--- Given information ---
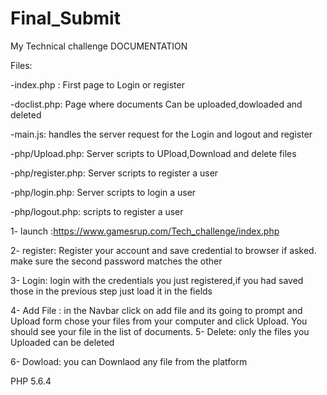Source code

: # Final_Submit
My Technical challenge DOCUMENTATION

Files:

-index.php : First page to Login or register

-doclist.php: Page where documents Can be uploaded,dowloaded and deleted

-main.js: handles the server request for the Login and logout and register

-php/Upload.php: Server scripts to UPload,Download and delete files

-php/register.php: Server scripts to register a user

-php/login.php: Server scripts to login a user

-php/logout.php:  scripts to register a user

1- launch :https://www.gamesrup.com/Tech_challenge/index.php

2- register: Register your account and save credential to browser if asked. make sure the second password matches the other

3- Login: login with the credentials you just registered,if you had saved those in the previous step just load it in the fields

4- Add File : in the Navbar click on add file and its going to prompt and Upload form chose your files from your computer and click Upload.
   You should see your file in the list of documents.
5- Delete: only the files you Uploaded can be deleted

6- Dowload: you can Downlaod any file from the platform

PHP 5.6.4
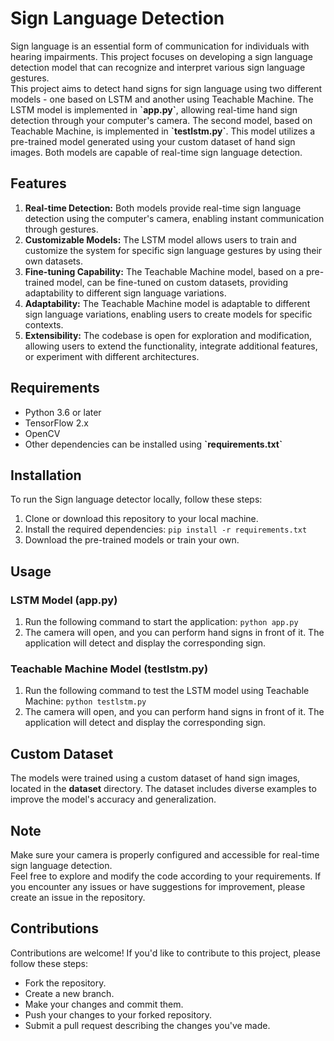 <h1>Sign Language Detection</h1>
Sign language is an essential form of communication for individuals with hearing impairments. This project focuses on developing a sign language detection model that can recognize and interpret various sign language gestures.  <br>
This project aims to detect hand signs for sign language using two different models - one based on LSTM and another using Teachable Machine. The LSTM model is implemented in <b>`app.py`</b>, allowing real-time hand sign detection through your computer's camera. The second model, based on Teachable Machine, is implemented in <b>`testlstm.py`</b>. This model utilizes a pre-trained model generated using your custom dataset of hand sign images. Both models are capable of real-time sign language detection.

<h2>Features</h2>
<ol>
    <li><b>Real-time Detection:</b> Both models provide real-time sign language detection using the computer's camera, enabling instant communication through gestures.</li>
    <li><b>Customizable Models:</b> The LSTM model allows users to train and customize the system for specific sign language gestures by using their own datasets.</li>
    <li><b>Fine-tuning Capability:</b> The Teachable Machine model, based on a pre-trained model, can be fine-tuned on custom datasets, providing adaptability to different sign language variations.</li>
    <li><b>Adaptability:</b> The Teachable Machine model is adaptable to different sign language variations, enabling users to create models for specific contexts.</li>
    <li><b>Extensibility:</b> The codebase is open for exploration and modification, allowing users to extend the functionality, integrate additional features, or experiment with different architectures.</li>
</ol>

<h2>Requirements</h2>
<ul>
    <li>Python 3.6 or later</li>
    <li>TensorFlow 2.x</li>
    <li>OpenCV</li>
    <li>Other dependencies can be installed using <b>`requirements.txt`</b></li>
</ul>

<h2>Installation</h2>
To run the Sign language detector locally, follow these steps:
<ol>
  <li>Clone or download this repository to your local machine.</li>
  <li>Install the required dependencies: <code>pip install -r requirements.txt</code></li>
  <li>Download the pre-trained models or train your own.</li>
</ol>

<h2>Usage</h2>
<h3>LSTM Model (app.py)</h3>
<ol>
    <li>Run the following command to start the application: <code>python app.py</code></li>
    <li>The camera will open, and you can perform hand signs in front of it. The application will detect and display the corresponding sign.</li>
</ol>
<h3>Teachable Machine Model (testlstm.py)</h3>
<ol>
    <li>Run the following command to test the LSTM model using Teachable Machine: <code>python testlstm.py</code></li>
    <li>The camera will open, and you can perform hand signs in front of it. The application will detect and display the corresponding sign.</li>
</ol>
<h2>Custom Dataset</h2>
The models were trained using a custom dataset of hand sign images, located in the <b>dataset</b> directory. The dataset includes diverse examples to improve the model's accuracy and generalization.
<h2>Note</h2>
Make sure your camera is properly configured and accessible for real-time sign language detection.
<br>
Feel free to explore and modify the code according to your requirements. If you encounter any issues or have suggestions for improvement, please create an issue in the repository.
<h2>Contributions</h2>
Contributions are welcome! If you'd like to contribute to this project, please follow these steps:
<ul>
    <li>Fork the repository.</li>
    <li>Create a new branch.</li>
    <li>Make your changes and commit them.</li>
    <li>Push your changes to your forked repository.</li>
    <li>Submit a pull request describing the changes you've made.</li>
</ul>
---
● Directions for this task
Working from the entries above, find every line in which the word "these" occurs and copy it.

● Your response
To run the Sign language detector locally, follow these steps:
Contributions are welcome! If you'd like to contribute to this project, please follow these steps:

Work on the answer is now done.